WHAT YOU ARE ASKED TO DO: Repeat the lines of the listing below exactly, starting at the line that contains "1. **C/C++**: *C/C++* (von Microsoft)" and running through the last line, both included, and only those.

Start of ENTRIES PROVIDED

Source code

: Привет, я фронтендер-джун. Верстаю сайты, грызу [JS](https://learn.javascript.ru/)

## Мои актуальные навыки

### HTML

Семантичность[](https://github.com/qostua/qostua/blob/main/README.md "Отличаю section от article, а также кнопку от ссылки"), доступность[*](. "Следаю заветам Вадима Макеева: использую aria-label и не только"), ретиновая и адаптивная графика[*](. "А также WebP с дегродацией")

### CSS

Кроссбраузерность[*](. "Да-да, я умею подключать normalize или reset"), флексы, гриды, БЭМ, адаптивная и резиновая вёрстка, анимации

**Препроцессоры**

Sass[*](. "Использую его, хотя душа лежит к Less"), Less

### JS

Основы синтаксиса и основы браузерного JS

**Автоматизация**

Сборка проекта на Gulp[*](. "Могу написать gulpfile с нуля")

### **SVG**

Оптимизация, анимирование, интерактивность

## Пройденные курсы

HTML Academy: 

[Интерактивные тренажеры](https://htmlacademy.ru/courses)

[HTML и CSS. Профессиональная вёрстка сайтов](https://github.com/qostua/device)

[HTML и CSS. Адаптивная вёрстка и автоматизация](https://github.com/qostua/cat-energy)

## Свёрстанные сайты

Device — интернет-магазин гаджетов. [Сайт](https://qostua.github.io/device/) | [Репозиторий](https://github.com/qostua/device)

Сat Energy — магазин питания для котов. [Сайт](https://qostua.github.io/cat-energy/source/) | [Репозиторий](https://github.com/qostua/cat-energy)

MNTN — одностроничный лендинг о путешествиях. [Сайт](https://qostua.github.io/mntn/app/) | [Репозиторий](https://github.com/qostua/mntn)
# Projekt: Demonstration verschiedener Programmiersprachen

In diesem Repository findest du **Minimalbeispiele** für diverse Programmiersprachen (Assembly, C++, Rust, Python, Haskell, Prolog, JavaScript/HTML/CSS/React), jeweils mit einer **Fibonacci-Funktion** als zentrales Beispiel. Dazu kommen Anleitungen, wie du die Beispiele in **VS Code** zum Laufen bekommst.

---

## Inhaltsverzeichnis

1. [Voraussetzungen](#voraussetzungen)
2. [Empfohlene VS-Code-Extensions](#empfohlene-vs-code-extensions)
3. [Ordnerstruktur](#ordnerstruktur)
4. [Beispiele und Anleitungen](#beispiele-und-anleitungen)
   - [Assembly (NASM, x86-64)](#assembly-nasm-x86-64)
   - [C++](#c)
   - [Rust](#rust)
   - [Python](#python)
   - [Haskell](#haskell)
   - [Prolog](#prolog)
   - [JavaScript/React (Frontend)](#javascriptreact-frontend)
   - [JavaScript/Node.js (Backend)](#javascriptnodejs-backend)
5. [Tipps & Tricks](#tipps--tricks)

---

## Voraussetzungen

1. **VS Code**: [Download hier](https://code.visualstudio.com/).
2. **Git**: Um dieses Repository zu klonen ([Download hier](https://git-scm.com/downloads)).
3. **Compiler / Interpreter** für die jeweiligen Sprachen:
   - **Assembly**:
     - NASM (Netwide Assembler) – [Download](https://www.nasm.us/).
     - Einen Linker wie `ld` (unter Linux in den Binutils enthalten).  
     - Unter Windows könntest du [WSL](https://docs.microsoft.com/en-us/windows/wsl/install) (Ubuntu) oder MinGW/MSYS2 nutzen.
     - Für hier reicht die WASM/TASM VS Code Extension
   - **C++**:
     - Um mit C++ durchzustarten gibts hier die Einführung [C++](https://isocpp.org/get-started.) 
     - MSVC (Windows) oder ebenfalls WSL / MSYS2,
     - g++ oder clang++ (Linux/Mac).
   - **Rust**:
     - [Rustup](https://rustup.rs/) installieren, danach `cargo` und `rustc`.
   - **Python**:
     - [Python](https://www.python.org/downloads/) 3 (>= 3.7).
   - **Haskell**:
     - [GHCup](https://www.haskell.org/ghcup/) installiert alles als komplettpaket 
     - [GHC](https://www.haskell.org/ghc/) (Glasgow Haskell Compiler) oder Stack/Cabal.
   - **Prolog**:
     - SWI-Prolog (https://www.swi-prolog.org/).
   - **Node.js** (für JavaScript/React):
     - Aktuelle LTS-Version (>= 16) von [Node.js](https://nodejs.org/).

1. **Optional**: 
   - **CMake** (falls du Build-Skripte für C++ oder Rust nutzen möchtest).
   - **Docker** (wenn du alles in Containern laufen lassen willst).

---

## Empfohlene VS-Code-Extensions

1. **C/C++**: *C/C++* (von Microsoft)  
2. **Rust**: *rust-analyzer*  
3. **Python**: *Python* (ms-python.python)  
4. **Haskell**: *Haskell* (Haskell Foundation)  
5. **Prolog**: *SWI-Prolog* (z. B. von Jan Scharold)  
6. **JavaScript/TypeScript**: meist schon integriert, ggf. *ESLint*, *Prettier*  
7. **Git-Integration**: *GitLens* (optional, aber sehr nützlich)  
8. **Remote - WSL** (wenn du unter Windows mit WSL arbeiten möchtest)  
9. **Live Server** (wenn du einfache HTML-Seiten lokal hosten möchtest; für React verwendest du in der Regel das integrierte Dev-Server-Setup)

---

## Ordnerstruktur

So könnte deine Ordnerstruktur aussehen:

End of ENTRIES PROVIDED

RESULT OF THE TASK:
1. **C/C++**: *C/C++* (von Microsoft)  
2. **Rust**: *rust-analyzer*  
3. **Python**: *Python* (ms-python.python)  
4. **Haskell**: *Haskell* (Haskell Foundation)  
5. **Prolog**: *SWI-Prolog* (z. B. von Jan Scharold)  
6. **JavaScript/TypeScript**: meist schon integriert, ggf. *ESLint*, *Prettier*  
7. **Git-Integration**: *GitLens* (optional, aber sehr nützlich)  
8. **Remote - WSL** (wenn du unter Windows mit WSL arbeiten möchtest)  
9. **Live Server** (wenn du einfache HTML-Seiten lokal hosten möchtest; für React verwendest du in der Regel das integrierte Dev-Server-Setup)

---

## Ordnerstruktur

So könnte deine Ordnerstruktur aussehen:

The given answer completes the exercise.